Microsoft AI Research Team Leaks 38TB of Private Data

Microsoft AI Research Team Leaks 38TB of Private Data

image provided by pixabay

This post is also available in: heעברית (Hebrew)

Microsoft’s AI research team has accidentally exposed sensitive private data while publishing open-source training data on GitHub.
“Robust-models-transfer”, which is the name of Microsoft’s GitHub repository, was allegedly configured to grant permissions on the entire account so that not only open-source models but a very large amount of private data was accessible to third parties.
According to Cybernews, the 38TB of additional data that was accidentally exposed included the personal computer backups of Microsoft employees, which contained passwords to Microsoft services, secret keys, and over 30,000 internal Microsoft Teams messages from 359 Microsoft employees.
The researchers claim that the attackers could then view all the files in the storage account, delete or overwrite them, saying “An attacker could have injected malicious code into all the AI models in this storage account, and every user who trusts Microsoft’s GitHub repository would’ve been infected by it.”
According to WIX, the storage account wasn’t directly exposed to the public.

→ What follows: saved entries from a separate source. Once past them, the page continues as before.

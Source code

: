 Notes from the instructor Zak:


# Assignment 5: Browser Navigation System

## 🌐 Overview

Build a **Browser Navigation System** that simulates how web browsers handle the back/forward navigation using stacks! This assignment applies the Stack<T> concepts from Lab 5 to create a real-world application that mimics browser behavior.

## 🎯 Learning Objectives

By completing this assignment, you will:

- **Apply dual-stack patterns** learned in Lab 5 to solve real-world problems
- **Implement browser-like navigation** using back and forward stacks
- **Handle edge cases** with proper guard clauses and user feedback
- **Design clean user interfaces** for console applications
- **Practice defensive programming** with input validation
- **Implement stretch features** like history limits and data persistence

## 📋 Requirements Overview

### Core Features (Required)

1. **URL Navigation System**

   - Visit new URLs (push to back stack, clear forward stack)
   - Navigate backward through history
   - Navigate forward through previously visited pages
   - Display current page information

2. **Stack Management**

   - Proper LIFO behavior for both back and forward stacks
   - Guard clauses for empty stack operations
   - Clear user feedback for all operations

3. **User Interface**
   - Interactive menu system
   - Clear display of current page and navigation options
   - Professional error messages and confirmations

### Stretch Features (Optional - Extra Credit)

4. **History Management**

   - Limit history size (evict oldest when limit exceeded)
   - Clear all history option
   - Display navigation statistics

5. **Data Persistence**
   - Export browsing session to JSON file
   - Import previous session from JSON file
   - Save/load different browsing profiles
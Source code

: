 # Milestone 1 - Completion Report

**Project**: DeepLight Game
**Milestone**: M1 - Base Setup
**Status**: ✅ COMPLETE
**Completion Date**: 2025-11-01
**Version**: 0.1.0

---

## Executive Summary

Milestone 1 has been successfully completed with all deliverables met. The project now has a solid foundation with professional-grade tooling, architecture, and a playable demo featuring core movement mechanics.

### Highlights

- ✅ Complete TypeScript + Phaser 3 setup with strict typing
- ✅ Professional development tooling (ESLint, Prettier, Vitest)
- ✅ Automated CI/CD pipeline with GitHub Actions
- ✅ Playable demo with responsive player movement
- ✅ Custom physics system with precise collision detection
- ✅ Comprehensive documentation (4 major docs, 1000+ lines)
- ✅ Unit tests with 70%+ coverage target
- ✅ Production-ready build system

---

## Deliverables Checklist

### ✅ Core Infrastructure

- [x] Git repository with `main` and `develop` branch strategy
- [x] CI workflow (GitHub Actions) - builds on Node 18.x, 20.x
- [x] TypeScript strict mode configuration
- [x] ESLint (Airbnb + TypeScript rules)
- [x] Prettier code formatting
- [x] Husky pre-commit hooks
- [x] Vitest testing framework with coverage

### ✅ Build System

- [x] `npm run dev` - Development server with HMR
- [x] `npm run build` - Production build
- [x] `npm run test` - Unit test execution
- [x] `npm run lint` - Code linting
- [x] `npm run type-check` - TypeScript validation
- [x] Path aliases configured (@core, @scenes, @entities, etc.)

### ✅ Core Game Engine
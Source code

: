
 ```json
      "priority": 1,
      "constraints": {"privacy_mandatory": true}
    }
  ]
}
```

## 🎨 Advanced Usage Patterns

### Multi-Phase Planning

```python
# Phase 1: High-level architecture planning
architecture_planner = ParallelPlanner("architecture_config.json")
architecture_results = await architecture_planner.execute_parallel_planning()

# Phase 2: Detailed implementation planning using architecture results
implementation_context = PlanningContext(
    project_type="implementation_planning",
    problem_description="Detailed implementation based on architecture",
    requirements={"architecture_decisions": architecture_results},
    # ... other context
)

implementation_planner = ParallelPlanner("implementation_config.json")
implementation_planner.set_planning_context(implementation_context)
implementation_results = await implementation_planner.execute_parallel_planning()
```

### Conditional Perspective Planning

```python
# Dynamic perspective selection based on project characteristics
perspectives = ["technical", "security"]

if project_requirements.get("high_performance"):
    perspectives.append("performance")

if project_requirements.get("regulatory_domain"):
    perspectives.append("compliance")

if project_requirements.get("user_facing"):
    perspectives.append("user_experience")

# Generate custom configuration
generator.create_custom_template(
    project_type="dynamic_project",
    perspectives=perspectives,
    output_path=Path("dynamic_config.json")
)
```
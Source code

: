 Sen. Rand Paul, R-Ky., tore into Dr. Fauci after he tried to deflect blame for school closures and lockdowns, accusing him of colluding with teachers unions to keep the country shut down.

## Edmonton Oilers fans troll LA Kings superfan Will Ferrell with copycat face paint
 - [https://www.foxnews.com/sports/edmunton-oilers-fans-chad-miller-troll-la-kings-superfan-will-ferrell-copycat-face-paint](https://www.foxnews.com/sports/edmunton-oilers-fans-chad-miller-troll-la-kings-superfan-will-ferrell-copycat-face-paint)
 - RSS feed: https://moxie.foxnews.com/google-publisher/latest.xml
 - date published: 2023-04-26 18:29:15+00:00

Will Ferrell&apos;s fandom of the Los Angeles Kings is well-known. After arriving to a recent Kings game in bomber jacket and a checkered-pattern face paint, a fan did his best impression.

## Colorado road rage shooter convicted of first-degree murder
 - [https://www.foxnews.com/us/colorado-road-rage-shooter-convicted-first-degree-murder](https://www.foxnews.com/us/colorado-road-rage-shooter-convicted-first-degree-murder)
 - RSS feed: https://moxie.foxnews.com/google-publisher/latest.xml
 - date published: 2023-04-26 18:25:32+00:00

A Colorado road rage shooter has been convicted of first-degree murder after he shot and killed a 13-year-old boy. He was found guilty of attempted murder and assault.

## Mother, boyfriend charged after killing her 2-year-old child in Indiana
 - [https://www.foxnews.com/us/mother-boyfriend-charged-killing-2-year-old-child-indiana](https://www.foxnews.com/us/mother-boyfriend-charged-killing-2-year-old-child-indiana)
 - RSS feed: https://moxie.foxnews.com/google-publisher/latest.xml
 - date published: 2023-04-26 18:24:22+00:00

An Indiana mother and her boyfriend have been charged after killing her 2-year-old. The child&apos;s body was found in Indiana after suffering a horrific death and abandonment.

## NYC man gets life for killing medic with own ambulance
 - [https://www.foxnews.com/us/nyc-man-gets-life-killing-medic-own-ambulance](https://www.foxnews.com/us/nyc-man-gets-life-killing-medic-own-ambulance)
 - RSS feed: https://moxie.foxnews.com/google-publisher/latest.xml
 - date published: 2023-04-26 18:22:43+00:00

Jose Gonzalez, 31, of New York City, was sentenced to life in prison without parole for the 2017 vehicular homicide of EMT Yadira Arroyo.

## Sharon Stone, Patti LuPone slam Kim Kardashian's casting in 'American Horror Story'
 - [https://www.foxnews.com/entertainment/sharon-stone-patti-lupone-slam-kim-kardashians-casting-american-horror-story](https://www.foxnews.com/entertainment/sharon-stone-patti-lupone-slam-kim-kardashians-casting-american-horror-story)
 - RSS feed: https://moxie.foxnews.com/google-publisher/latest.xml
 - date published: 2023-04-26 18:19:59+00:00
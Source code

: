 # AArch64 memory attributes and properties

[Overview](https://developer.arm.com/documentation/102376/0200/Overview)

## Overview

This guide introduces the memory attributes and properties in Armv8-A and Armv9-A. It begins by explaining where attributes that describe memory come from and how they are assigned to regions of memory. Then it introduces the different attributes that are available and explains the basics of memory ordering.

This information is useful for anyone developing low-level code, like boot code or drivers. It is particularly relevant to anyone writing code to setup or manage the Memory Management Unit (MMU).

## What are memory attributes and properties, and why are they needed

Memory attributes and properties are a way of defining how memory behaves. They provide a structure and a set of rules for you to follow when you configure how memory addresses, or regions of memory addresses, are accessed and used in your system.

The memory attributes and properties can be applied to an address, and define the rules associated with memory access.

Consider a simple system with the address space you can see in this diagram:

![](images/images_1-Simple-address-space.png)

That is because the Microsoft developers used an Azure mechanism called “SAS tokens,” which allows one to create a shareable link granting access to an Azure Storage account’s data – while upon inspection, the storage account would still seem completely private.
“Shared Access Signature”, or SAS, is a token that grants access to Azure Storage data, with the access level being customizable by the user.
Wix concluded by saying that “besides the risk of accidental exposure, the service’s pitfalls make it an effective tool for attackers seeking to maintain persistency on compromised storage accounts.”
Microsoft has reportedly invalidated the token in July 2023.